WHAT IS BEING ASKED:
Find every line of the listing below where "college" appears, and copy it.

PROVIDED ENTRIES:
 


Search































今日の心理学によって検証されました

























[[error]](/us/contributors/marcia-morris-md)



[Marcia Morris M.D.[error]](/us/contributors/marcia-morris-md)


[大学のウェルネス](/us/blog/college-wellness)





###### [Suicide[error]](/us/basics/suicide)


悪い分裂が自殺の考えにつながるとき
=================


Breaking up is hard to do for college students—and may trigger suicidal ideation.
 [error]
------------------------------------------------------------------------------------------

SOLUTION TO THE PROBLEM:
[大学のウェルネス](/us/blog/college-wellness)
Breaking up is hard to do for college students—and may trigger suicidal ideation.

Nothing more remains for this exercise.